An erster Stelle steht für uns: Das Bildungsziel ist neu zu definieren. Wir meinen, daß eine Abkehr vom reinen Vermitteln von Wissen und von Fakten hin zur Persönlichkeitsbildung das wesentlichste Element einer Änderung dieser Strukturen bedeutet. Wir meinen, daß das am besten in einer gemeinsamen Schule der 10- bis 14jährigen – mit einer inneren Differenzierung – erfolgen kann. Ich kenne auch hier wieder die Reflexe der einen Hälfte dieses Parlaments: Das Schlagwort "Gesamtschule" hat jede vernünftige Diskussion in der Vergangenheit abgewürgt, ein ideologisch besetzter Begriff, bei dem man sich mit den verschiedenen Konzeptionen und Inhalten eines solchen Modells überhaupt nicht mehr auseinandergesetzt hat, wie ja überhaupt unsere Bildungsdiskussion immer nur von diesen Schlüsselworten bestimmt ist, ohne sich dann mit den Inhalten auseinanderzusetzen. Das gleiche war ja auch bei der Ganztagsschule beziehungsweise bei der Tagesheimschule der Fall, ehe man sich aus diesen ideologischen Grabenkämpfen herausgewunden und beides angeboten und die Wahl gefälligst den Eltern und den Schülerinnen und Schülern überlassen hätte. Aber das waren die typischen Kennzeichen der bisherigen Bildungsdiskussion.

Wir meinen jedenfalls, daß die Diskussion über die gemeinsame Schule der 10- bis 14jährigen notwendig ist, um auf diesem Wege zu einer anderen Persönlichkeitsentwicklung zu kommen und den einzelnen Schülerinnen und Schülern die Chance zu geben, ihren Fähigkeiten und ihrem Entwicklungsstand entsprechend ihre Neigungen auszubauen und damit neben dem Wissen auch ihre Persönlichkeit zu forcieren und zu formen.

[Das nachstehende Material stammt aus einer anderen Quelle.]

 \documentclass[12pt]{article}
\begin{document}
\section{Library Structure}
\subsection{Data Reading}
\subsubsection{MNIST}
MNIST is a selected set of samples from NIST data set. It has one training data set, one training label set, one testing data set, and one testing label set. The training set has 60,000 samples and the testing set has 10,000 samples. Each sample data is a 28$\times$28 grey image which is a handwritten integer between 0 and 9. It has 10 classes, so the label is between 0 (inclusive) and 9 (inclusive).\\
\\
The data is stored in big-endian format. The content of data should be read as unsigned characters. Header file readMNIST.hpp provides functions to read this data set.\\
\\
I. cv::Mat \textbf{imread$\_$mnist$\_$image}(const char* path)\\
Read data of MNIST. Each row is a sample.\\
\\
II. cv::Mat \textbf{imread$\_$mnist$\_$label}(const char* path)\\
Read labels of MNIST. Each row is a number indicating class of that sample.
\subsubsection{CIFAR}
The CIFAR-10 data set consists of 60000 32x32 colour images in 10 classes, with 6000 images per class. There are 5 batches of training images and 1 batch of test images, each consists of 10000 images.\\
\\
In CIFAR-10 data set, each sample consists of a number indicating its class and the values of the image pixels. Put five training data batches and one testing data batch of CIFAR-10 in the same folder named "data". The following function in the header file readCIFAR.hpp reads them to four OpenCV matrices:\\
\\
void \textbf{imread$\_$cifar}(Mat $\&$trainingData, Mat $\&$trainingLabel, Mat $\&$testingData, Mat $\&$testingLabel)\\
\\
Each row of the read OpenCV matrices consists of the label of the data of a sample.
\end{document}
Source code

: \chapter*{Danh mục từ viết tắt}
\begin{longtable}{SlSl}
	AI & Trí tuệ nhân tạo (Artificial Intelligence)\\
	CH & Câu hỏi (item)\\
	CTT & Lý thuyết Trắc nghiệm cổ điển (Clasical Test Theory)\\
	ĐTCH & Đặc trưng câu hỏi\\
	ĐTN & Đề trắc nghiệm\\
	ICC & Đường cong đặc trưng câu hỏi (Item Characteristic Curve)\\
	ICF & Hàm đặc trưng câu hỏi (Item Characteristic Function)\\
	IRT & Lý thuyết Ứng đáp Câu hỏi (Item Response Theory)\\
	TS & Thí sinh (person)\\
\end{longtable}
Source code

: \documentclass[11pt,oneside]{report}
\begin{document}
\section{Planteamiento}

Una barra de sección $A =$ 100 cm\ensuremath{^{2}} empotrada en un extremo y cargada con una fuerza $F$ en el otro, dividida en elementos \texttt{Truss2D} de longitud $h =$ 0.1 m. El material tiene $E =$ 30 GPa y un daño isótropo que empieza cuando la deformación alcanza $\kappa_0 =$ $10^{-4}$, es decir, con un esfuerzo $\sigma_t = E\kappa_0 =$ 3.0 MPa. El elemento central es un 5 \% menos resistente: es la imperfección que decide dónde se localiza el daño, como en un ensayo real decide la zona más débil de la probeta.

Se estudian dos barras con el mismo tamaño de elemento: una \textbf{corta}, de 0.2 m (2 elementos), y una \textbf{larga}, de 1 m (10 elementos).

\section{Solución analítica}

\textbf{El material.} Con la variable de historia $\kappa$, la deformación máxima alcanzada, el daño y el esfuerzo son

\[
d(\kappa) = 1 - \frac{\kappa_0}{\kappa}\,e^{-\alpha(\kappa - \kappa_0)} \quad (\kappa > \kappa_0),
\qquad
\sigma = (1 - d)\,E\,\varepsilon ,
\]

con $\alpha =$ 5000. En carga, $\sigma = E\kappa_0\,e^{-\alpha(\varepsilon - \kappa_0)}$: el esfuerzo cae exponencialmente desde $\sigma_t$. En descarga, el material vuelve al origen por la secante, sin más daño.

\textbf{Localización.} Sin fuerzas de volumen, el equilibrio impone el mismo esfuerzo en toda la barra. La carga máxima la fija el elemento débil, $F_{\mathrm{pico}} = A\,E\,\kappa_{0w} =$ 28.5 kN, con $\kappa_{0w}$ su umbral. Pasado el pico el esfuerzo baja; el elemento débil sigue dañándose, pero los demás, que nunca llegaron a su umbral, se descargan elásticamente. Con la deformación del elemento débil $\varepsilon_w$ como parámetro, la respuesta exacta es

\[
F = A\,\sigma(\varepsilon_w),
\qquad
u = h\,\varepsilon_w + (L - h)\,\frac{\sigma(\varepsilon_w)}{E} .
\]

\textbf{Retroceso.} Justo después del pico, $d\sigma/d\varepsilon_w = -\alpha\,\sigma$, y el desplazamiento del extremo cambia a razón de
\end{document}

Der dritte Punkt, von dem wir meinen, daß er ein wichtiges Instrumentarium wäre, ist eine ganzheitliche Leistungsbeurteilung statt der Ziffernnoten. Ich weiß schon, da kommen dann auch wieder – die Kollegin Rauch-Kallat hat das sofort getan – diese Reflexe. Es sind nämlich keine Argumente, sondern nur Reflexe. Sie tun geradezu so, als wäre das nivellierend, als würde man damit eine Leistungsbeurteilung überhaupt unmöglich machen. Genau das Gegenteil ist der Fall! Wenn Sie sich je damit auseinandergesetzt und Studien darüber gelesen haben, werden Sie gemerkt haben, daß dieses Ziffernsystem von 1 bis 5, von unterschiedlichen Lehrern gebraucht, völlig unterschiedliche Ergebnisse bringt und daß daher eine scheinbar objektivierte Vergleichbarkeit überhaupt nicht gegeben ist, und zwar selbst in Gegenständen wie Mathematik.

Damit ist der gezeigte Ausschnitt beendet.